_TASK BRIEF:_ Start at the line in the entries below that contains "A       # valid variable name", stop at the line that contains "### Data Types", and output exactly the lines in that span, both ends included.

(Rendered images with source text)
-- -- --

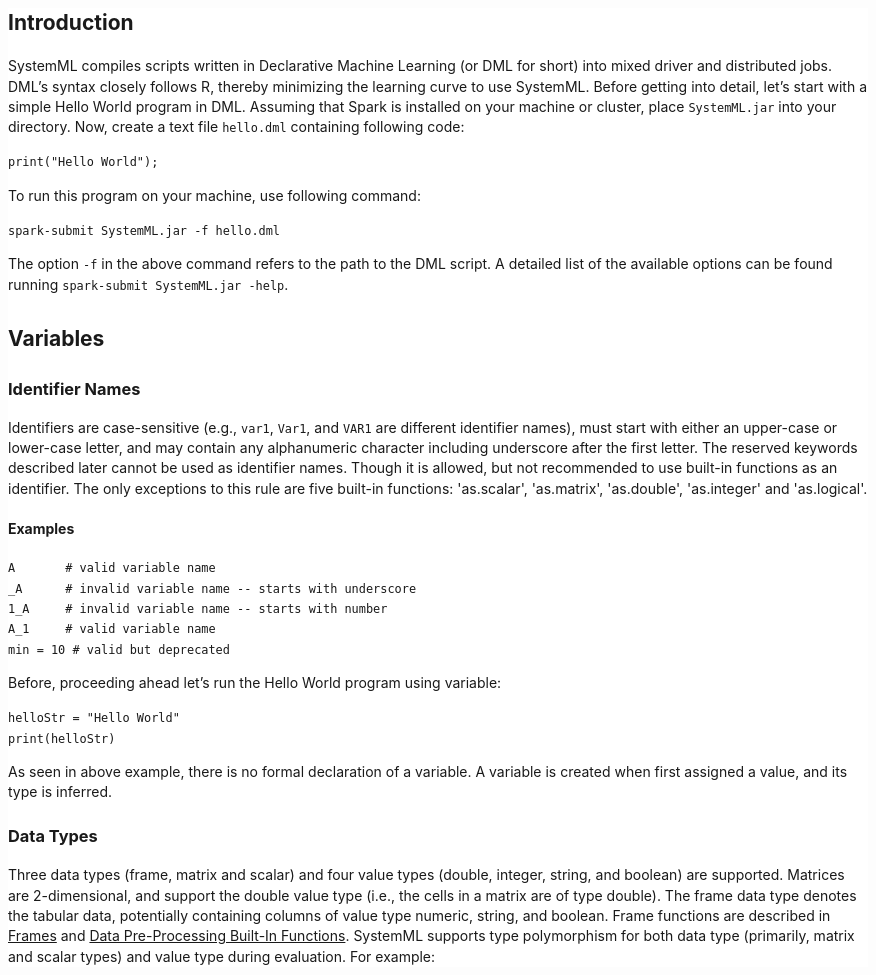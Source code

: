 
## Introduction

SystemML compiles scripts written in Declarative Machine Learning (or DML for short) into mixed driver and distributed jobs. DML’s syntax closely follows R, thereby minimizing the learning curve to use SystemML. Before getting into detail, let’s start with a simple Hello World program in DML. Assuming that Spark is installed on your machine or cluster, place `SystemML.jar` into your directory. Now, create a text file `hello.dml` containing following code:

    print("Hello World");

To run this program on your machine, use following command:

    spark-submit SystemML.jar -f hello.dml

The option `-f` in the above command refers to the path to the DML script. A detailed list of the
available options can be found running `spark-submit SystemML.jar -help`.


## Variables


### Identifier Names

Identifiers are case-sensitive (e.g., `var1`, `Var1`, and `VAR1` are different identifier names), must start with either an upper-case or lower-case letter, and may contain any alphanumeric character including underscore after the first letter. The reserved keywords described later cannot be used as identifier names. Though it is allowed, but not recommended to use built-in functions as an identifier. The only exceptions to this rule are five built-in functions: 'as.scalar', 'as.matrix', 'as.double', 'as.integer' and 'as.logical'.


#### Examples

    A       # valid variable name
    _A      # invalid variable name -- starts with underscore
    1_A     # invalid variable name -- starts with number
    A_1     # valid variable name
    min = 10 # valid but deprecated

Before, proceeding ahead let’s run the Hello World program using variable:

    helloStr = "Hello World"
    print(helloStr)

As seen in above example, there is no formal declaration of a variable. A variable is created when first assigned a value, and its type is inferred.


### Data Types

Three data types (frame, matrix and scalar) and four value types (double, integer, string, and boolean) are supported. Matrices are 2-dimensional, and support the double value type (i.e., the cells in a matrix are of type double). The frame data type denotes the tabular data, potentially containing columns of value type numeric, string, and boolean.  Frame functions are described in [Frames](dml-language-reference.html#frames) and  [Data Pre-Processing Built-In Functions](dml-language-reference.html#data-pre-processing-built-in-functions).  SystemML supports type polymorphism for both data type (primarily, matrix and scalar types) and value type during evaluation. For example:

-- -- --

_RESPONSE AREA:_
    A       # valid variable name
    _A      # invalid variable name -- starts with underscore
    1_A     # invalid variable name -- starts with number
    A_1     # valid variable name
    min = 10 # valid but deprecated

Before, proceeding ahead let’s run the Hello World program using variable:

    helloStr = "Hello World"
    print(helloStr)

As seen in above example, there is no formal declaration of a variable. A variable is created when first assigned a value, and its type is inferred.


### Data Types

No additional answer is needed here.